* **Task to complete**
Go through the entries and say how many lines contain the string "orders". The number is the whole answer.

[Data records]
BEGIN

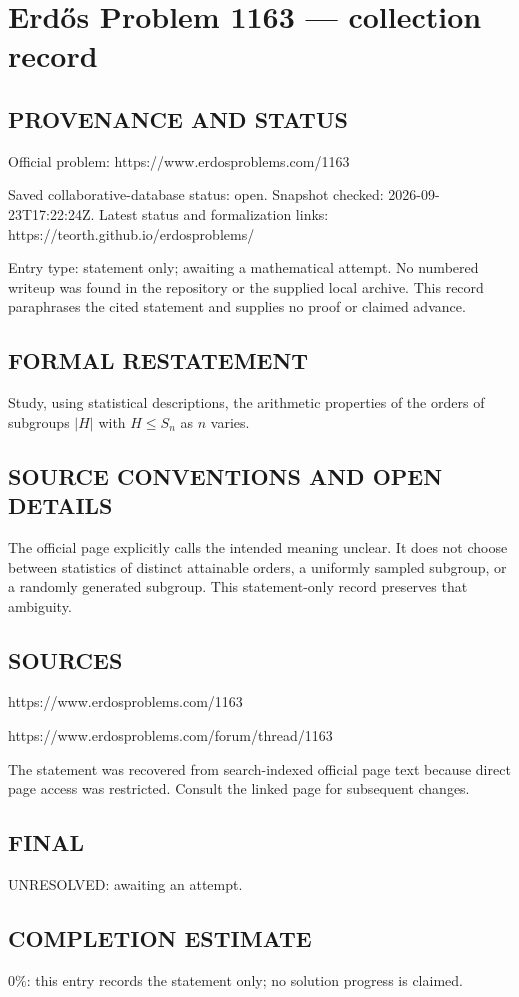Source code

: \section*{Erd\H{o}s Problem 1163 --- collection record}

\subsection*{PROVENANCE AND STATUS}
Official problem: https://www.erdosproblems.com/1163

Saved collaborative-database status: open.
Snapshot checked: 2026-09-23T17:22:24Z.
Latest status and formalization links: https://teorth.github.io/erdosproblems/

Entry type: statement only; awaiting a mathematical attempt. No numbered writeup was found in the repository or the supplied local archive. This record paraphrases the cited statement and supplies no proof or claimed advance.

\subsection*{FORMAL RESTATEMENT}
Study, using statistical descriptions, the arithmetic properties of the orders of subgroups $|H|$ with $H\leq S_n$ as $n$ varies.

\subsection*{SOURCE CONVENTIONS AND OPEN DETAILS}
The official page explicitly calls the intended meaning unclear. It does not choose between statistics of distinct attainable orders, a uniformly sampled subgroup, or a randomly generated subgroup. This statement-only record preserves that ambiguity.

\subsection*{SOURCES}
https://www.erdosproblems.com/1163

https://www.erdosproblems.com/forum/thread/1163

The statement was recovered from search-indexed official page text because direct page access was restricted. Consult the linked page for subsequent changes.

\subsection*{FINAL}
UNRESOLVED: awaiting an attempt.

\subsection*{COMPLETION ESTIMATE}
$0\%$: this entry records the statement only; no solution progress is claimed.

END

* **Answer to the exercise**
2